Synchrotron X-ray tomography
X-ray tomography was performed at beamline ID19 (ESRF, Grenoble, France, experiment SC-2127).
- The samples were mounted in the sample-holder and adjusted to a central position in the beam.
- Samples were measured with an energy of 20.5 keV. The radiographs were recorded with a cooled CCD (ESRF FReLoN camera) with a 14-bit dynamic range, 2048×2048 pixels and an effective pixel size of 0.7 μm. 1500 projections were recorded over the 180° sample rotation with an exposure time of 0.35 s for each projection. The detector-to-sample distance was 20 mm.
Using a certain distance between sample and detector enables a differential imaging of materials with low X-ray attenuation coefficients (Cloetens, et al. 1996), which would produce insufficient contrast in absorbtion imaging (where the sample is located directly in front of the detector). Most biological matters are phase objects, composed of materials with low absorbtion and/or only small differences in atomic number (Betz, et al. 2007). However, phase enhanced tomography requires a high spatial coherence of a homogeneous X-ray beam. Therefore, synchrotron radiation is better suited than desktop-scanners for these kind of measurements.
- The resulting 2D radiographs were transformed to 3D voxel data (8-bit grey-values) with a filtered back-projection algorithm (Cloetens, et al., 1997)
- The voxel data were analysed with the software VGStudio Max 1.2.1. (Volume Graphics, Heidelberg, Germany).
- Grey-values from the background were removed from the histogram for 3D-visualization.
- Pre-defined camera-paths were used to generate rotational animations and animated clipping planes.
- A user-defined camera path was generated to follow the digestive system of A. longisetosus.
In this presentation, we focused on the 3D-visualization of the internal anatomy of a chelicerate micro-arthropod. The synchrotron X-ray measurements allow a pixel-resolution of down to 0.3µm, depending on the size of the sample. Here, we have shown data with 0.7µm pixel-resolution. Generally, synchrotron X-ray tomography can be useful for analysing small biological materials (or tissues) with low X-ray attenuation. The pixel resolution almost reaches that of conventional light microscopy. The technique can be applied to any kind of material for which the internal organisation is of interest and which must not be destroyed by sectioning. Histological sectioning, however, has the advantage that tissues can be stained differentially, which is not possible with X-ray tomography. But here, different gray-values correspond to tissues with different X-ray attenuation, and the grey-value distribution can be expanded using quantitative phase tomography (holotomography; Cloetens et al.,1999; Heethoff & Cloetens, 2008) . The technique of synchrotron X-ray tomography is extraordinary valuable due to the following reasons:
- sample preparation is easy and limited to fixation and drying, no histological sectioning is necessary
- the method is non-invasive: the internal organization of the sample can be observed in natural state
- the resulting dataset can be analysed in any desired orientation which is different from histological sectioning where the sections are fixed to one orientation.
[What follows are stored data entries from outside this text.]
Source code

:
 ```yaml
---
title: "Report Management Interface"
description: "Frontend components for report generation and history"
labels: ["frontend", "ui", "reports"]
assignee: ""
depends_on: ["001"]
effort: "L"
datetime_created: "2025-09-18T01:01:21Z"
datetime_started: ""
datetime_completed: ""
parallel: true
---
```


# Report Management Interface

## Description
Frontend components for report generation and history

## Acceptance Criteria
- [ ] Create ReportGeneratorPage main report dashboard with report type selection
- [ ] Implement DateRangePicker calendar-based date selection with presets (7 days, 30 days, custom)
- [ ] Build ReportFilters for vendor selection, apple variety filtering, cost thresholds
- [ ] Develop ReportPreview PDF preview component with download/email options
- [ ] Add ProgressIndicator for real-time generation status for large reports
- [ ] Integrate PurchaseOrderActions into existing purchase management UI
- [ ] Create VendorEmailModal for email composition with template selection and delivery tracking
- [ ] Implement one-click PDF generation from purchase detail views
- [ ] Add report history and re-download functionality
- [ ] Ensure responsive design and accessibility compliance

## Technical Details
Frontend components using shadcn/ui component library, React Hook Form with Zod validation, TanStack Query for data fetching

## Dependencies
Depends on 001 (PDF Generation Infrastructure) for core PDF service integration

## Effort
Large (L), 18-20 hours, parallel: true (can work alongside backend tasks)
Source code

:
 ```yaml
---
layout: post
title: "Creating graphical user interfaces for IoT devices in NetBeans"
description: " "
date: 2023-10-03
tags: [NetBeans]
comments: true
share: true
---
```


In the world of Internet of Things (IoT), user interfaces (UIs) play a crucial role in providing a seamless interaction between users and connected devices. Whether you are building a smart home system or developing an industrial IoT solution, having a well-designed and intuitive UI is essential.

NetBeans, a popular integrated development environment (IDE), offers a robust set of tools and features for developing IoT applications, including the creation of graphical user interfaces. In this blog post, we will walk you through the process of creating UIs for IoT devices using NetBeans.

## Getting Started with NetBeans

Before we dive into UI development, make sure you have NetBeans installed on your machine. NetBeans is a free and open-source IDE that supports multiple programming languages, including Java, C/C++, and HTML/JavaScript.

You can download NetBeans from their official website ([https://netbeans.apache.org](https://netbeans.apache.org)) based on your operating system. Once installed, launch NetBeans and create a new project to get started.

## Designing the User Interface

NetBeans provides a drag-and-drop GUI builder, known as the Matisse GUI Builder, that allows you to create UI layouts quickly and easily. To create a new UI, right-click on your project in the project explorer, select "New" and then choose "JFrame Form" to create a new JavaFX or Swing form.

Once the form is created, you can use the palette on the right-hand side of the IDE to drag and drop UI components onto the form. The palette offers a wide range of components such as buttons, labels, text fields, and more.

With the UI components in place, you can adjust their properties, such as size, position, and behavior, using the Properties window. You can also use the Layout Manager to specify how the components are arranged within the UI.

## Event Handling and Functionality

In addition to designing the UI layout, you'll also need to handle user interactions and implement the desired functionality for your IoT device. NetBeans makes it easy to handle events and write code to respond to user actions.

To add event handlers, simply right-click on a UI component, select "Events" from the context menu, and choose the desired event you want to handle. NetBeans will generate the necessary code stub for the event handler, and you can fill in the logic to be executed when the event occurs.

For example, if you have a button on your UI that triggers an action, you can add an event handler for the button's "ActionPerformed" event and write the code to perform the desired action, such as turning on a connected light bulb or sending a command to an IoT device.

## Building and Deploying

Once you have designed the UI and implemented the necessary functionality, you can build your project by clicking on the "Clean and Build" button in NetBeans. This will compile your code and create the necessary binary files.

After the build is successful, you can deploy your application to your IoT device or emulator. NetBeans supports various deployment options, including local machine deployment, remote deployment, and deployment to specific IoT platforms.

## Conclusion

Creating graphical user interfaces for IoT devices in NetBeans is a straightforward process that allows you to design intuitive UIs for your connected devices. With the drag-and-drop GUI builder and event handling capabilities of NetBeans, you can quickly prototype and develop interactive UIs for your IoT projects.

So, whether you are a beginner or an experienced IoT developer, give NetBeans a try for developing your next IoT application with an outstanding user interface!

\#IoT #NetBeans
We suggest considering this technique whenever the internal structures in natural state of small samples or of samples which must not be destroyed (e.g., fossils in amber or type-specimens) are to be analysed. Of course, this technique is not restricted to biological materials, but here it is of the biggest advantage due to the possibility of analysing materials with X-rays which have low X-ray attenuation.
The authors have nothing to disclose.
We thank Paavo Bergmann, Michael Laumann, and Sebastian Schmelzle for their help at the ESRF. This work was supported by the European Synchrotron Radiation Facility project SC-2127 through the allocation of beam time.